That does not however negate the fact that Gen Choi & his followers continuously used the name TKD to label the Chang Hon system that they were developing. 
I do not believe that any other group can state that. I am open to learn how I am missing someone or some group. But the Modern History makes it pretty clear that they rejected the name TKD in 1961, in favor of the new compromise name of Tae Soo Do. It was not till 1965 that Gen Choi was able to get them to change the name to TKD. The Modern History also makes clear that this was a cause of problems between Gen Choi & the 2nd generation leaders, causing them to eventually force him out of the KTA.


----------



## KarateMomUSA

Daniel Sullivan said:


> But outside of a thread specifically about the term itself, arguing about it is not appropriate, as I know what is meant when someone uses the term.
> The reason that I called the argument about the use of the term 'original' pointless is because you and Glenn already have ample material to argue about and because others apparently take issue with the term being applied to the ITF system.
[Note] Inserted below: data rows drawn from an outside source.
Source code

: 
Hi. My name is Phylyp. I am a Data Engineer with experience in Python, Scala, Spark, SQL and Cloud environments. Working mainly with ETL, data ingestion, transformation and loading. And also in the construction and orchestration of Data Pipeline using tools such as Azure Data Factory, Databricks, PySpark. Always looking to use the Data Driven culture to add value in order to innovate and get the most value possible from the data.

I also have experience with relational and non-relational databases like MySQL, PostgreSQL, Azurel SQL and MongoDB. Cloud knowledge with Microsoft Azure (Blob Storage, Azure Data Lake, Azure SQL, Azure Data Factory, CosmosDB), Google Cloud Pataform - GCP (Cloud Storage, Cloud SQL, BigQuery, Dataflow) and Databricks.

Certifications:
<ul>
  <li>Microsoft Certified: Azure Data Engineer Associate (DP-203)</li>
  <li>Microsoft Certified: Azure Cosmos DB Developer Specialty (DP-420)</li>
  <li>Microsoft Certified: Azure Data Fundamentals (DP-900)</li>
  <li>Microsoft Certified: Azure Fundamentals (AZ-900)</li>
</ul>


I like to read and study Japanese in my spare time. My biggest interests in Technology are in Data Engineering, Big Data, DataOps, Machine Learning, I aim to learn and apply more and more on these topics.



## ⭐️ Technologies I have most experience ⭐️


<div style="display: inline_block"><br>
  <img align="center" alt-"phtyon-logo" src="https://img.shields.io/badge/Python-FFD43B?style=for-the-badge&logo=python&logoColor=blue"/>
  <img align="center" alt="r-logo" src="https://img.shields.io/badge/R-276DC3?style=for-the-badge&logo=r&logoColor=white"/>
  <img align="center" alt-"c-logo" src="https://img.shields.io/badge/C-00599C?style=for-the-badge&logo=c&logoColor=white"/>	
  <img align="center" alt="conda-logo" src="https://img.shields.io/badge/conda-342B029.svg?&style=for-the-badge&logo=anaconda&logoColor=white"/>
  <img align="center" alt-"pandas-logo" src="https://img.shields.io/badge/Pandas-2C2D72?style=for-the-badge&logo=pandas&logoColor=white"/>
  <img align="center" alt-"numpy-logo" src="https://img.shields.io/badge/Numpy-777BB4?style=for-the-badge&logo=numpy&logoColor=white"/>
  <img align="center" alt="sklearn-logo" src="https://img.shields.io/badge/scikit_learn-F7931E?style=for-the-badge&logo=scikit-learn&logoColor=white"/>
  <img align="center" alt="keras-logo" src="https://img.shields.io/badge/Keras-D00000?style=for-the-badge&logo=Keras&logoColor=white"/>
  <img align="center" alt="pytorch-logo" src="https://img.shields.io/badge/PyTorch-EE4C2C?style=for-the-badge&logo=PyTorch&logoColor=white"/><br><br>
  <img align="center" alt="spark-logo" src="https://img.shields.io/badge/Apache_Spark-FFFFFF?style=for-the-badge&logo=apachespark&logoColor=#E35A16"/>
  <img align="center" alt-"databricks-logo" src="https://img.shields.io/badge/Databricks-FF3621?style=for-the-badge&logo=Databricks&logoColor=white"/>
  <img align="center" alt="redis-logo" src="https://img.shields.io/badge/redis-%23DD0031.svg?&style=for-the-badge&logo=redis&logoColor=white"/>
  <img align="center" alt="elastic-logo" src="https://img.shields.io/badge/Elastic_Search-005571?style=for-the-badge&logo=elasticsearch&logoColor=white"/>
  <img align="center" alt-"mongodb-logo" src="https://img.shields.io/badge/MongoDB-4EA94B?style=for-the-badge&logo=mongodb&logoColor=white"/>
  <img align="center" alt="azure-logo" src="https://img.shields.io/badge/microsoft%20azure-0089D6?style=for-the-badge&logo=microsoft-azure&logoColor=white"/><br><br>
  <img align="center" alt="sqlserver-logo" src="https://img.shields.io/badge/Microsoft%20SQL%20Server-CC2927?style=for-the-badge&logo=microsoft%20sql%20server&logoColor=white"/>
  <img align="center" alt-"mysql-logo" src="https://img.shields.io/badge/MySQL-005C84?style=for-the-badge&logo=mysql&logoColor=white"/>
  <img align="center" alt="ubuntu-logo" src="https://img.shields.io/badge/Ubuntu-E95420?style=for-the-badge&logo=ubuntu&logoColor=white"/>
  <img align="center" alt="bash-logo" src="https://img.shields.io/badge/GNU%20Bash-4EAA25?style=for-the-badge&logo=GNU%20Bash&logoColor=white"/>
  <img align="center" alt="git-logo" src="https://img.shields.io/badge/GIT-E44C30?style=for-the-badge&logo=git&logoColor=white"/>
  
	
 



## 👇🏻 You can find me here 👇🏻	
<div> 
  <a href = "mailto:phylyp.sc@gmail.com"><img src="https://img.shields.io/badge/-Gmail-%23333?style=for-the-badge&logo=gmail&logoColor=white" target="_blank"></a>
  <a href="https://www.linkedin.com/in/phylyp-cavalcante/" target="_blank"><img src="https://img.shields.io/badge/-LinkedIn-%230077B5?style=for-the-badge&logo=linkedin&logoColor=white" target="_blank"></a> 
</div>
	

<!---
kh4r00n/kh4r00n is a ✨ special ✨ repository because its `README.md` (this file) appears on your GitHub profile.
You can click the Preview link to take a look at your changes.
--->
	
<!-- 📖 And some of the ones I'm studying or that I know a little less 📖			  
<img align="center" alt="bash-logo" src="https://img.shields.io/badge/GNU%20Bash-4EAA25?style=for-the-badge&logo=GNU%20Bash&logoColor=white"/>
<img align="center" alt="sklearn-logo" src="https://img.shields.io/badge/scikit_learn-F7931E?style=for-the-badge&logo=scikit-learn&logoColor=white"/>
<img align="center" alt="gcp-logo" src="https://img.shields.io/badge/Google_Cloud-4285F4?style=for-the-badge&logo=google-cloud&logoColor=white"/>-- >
Yes Sir it would make some sense to move that debate, but I kept it here as this is a debate about the history of TKD by Gen Choi. I am also aware that many people may not be as interested as others, myself included are about details of TKD's history. So I felt it may be best to limit it to this thread, which has been pretty extended with some good info.
Anyone can take issue with anything that is posted on a public discussion forum such as this. The debate is facilitated & info shared, when posters stay on point & respond with specific contrary info to counter or additional info to support.
It is pretty clear that while some may not agree, there really has not been evidence to counter. I think that Puunui's use of the Modern History supports my point. The Modern History does really confirm this. I can go back & bring forward the specific counter points I responded with, if needed, or those interested can simply go back a page or 2.


----------



## chrispillertkd

KarateMomUSA said:


> Yes I understand. But we must realize that complex issues have no real easy answers.


 
Sure, but my question was a relatively simple one. What was GM Lee teaching at the CDK that was different from what he learned in Japan? It's not a complex question, at all. 

Pax,

Chris


----------



## Daniel Sullivan

KarateMomUSA said:


> Yes Sir it would make some sense to move that debate, but I kept it here as this is a debate about the history of TKD by Gen Choi.


I didn't say anything about moving it. I said that it was a pointless arguement. See the rest of my response on the original taekwondo thread, since Glenn already started one.  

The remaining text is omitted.